British researchers are using a million ARM processing cores to simulate the human brain—or 1 percent of it, at least.
July 26, 2011

Brains and computers, it has been observed before, are at once similar and different. The things in our heads and at our fingertips are both information processing systems, but they go about it in very different ways—which is to be suspected when comparing an organ crafted gradually over millions of years with a device that didn’t exist so much as a few decades ago. A team of British researchers is looking to close the gap, by building a computer that more closely mimics how the brain actually works. ARM is putting up a million of its processors to help in the task—but even with that processing power, the project only hopes to simulate about 1 percent of the human brain. The project has about $8 million in funding from EPRSC.
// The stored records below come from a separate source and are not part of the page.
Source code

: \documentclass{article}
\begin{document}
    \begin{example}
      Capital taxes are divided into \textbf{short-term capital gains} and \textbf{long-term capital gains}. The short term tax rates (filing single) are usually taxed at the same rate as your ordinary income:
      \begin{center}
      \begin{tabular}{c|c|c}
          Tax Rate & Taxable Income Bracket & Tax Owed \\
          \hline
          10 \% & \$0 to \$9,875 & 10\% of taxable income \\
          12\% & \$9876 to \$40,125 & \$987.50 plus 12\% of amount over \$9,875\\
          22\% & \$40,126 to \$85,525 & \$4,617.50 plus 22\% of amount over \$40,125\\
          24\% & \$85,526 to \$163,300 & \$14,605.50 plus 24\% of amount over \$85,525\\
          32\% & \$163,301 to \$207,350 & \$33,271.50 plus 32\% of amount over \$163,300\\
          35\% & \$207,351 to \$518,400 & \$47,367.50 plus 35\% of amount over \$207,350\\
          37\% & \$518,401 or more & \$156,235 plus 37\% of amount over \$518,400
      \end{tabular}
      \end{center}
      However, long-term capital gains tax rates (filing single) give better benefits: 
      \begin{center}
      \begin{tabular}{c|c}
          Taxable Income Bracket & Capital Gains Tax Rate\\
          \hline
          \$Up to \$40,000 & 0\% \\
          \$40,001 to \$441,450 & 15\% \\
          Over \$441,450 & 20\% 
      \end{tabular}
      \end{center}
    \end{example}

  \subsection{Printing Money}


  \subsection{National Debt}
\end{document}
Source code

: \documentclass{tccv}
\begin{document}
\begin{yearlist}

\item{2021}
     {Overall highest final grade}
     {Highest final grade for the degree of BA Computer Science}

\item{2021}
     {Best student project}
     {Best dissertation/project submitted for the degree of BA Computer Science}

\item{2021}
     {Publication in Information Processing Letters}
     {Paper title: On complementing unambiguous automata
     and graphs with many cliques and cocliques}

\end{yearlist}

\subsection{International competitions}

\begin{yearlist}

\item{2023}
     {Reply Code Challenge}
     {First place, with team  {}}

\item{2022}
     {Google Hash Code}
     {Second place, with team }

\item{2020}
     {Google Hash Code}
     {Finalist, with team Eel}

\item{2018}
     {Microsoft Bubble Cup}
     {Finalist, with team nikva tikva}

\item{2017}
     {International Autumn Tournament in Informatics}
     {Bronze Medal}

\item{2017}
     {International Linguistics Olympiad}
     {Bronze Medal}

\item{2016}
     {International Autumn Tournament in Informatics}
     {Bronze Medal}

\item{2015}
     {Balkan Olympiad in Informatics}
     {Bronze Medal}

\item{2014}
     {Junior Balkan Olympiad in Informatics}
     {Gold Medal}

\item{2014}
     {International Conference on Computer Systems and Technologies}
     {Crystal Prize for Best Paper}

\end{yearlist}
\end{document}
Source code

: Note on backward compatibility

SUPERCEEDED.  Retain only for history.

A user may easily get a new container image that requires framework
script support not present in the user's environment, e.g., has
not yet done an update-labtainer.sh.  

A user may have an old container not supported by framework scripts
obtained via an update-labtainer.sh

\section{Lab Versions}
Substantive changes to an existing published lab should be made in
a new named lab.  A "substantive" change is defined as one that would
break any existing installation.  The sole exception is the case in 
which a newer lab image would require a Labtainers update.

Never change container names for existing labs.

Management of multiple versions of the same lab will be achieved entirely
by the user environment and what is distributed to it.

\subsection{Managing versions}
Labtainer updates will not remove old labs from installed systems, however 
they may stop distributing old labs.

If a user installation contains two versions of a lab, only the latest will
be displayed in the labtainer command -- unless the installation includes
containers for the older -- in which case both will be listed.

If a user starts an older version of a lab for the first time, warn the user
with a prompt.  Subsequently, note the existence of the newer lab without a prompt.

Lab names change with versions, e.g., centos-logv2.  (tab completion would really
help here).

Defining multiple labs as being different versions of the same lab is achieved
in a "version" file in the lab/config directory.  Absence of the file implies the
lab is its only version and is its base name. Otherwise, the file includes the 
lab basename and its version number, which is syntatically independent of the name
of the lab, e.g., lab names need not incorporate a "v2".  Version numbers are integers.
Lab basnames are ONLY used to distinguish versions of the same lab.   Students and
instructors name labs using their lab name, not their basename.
At the heart of the project is Steve Furber, a professor of computer engineering at the University of Manchester. One of his central interests is how it is that brains manage to continue to function when parts of it fail–a phenomenon known as plasticity—while the same is not true of computers. “We don’t know how to design things with that resilience,” he told ZDNet UK. His team will use the chips as part of its SpiNNaker project (a stylistically spelled “abbreviation” of Spiking Neural Network architecture), which, according to the project’s site, uses “massive parallelism and redundancy” to mimic the brain’s structure, which after all operates by conscripting billions of neurons to work in tandem.

The idea is that once the SpiNNaker project is fully operational, researchers from around the world could use it to test theories about how the human brain works. (A colorful recent example of research like this came when scientists at Yale and the University of Texas essentially gave a computer schizophrenia.) ZDNet UK poses the question that naturally arises from such research, though: Will we ever get to the point of building a fully digital brain–one with the same number of connections as the human one? Some thinkers say the answer is yes, among them the scientist Henry Markram, who recently predicted that we should be able to get there by 2023. Interestingly, both Markram and Furber underline academic funding models as one of the chief limitations to attaining such a goal.

In the meantime, at least, we’ll have researchers simulating parts of the brain—like these Stanford academics who recently developed a nanoelectric device that mimics human synapses. Taking a cue from evolution itself, perhaps we’ll finally arrive at a full digital brain only by building several different modules at once, and then cobbling them all together.